## What needs to be done
Scan the following data for lines with "sqrt" and state how many there are, as a number only.

-------- Exercise input --------

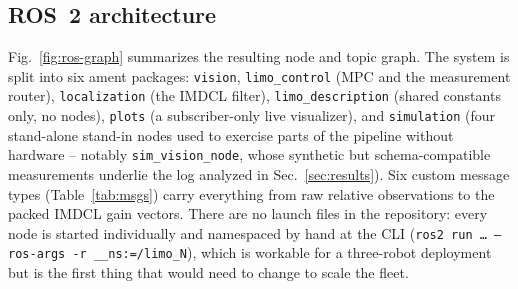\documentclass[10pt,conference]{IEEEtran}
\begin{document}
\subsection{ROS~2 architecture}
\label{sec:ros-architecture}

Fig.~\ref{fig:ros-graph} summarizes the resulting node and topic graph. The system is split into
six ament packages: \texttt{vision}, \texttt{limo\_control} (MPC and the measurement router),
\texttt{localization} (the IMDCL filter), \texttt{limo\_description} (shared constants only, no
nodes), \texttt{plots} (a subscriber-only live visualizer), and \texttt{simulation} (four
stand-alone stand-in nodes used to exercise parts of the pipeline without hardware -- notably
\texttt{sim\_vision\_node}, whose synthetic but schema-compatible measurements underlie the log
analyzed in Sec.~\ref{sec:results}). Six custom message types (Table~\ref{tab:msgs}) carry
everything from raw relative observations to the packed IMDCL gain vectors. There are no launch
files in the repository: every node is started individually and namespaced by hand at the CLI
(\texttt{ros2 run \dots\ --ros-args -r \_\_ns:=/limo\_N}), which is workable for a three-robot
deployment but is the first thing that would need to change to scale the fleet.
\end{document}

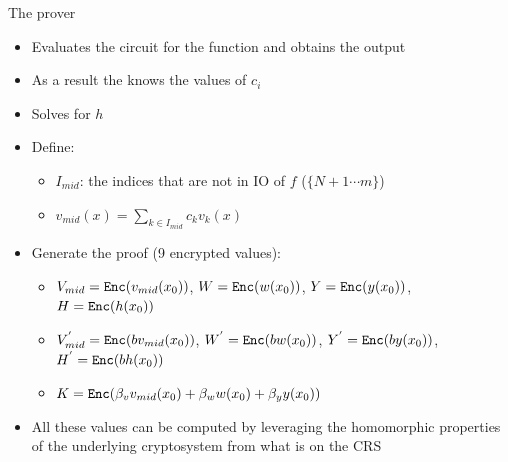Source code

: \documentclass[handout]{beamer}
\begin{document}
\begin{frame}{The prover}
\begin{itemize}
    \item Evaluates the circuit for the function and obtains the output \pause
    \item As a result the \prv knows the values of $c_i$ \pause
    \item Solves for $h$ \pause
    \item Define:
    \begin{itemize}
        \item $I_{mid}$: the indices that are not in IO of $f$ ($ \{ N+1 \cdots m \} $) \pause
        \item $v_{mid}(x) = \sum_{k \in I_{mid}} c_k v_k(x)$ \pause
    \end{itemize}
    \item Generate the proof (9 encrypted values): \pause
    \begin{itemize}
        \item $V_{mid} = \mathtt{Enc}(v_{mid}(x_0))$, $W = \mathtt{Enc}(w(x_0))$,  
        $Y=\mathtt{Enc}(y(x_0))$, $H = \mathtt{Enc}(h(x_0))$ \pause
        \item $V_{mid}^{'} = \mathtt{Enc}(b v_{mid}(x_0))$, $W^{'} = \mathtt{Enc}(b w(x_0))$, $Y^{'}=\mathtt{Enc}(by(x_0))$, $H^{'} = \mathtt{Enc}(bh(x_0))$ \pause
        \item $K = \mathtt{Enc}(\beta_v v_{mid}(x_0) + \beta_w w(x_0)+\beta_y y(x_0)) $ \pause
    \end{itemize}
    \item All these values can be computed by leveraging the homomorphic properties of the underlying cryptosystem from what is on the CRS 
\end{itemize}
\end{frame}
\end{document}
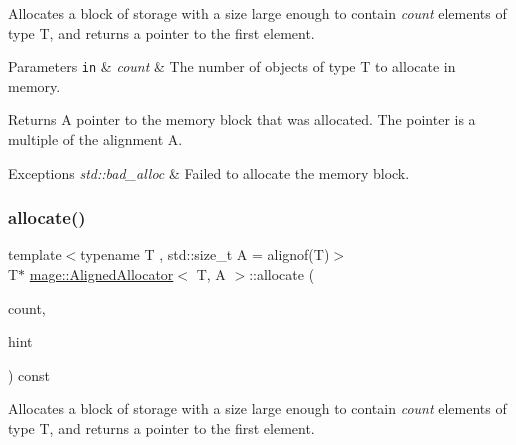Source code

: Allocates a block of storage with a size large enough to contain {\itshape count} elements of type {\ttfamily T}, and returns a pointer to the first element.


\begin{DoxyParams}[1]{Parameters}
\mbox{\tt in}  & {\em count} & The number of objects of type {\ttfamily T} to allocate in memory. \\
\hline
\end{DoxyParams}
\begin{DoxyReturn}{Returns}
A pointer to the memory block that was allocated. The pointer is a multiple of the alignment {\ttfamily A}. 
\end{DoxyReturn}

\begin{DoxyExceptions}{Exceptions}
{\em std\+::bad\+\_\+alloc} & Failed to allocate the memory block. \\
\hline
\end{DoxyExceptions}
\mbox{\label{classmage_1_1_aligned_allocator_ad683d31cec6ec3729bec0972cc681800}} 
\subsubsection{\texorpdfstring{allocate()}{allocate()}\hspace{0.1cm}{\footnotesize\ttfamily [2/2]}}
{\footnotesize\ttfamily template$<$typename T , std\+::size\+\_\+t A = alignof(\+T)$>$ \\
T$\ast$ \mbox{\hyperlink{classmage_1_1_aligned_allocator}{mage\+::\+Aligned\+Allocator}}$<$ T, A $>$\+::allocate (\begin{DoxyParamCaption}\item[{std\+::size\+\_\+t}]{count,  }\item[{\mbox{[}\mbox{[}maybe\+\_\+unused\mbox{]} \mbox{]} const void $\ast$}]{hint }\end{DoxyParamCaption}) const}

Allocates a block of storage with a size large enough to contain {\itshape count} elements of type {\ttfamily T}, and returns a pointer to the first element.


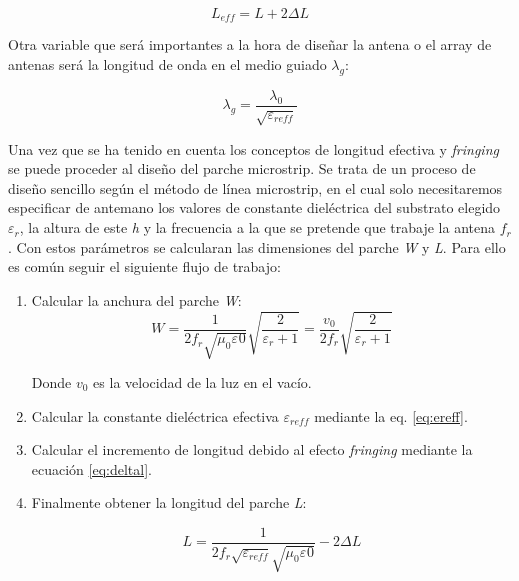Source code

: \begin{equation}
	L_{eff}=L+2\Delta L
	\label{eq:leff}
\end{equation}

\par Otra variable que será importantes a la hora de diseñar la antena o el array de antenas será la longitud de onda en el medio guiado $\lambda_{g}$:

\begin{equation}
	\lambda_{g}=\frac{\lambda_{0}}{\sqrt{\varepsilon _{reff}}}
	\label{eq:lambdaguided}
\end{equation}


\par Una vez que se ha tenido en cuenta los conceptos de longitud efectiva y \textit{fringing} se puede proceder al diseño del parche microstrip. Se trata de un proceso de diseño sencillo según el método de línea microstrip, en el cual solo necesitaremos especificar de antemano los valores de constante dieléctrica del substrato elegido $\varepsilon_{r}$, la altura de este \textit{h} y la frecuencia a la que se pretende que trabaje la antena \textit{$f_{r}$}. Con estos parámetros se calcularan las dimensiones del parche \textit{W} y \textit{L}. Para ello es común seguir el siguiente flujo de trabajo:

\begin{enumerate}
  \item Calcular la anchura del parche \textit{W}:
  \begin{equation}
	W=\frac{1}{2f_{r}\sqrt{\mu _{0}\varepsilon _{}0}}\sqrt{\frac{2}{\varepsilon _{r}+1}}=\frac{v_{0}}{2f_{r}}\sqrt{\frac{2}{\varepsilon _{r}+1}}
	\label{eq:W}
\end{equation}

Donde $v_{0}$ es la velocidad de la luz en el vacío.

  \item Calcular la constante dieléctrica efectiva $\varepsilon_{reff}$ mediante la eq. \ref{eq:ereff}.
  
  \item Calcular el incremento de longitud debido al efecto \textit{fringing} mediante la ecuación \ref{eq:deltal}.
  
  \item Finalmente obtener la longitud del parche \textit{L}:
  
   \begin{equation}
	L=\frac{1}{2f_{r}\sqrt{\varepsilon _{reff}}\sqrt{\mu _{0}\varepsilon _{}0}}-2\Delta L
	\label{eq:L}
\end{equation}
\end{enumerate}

--------

## Exercise answer
3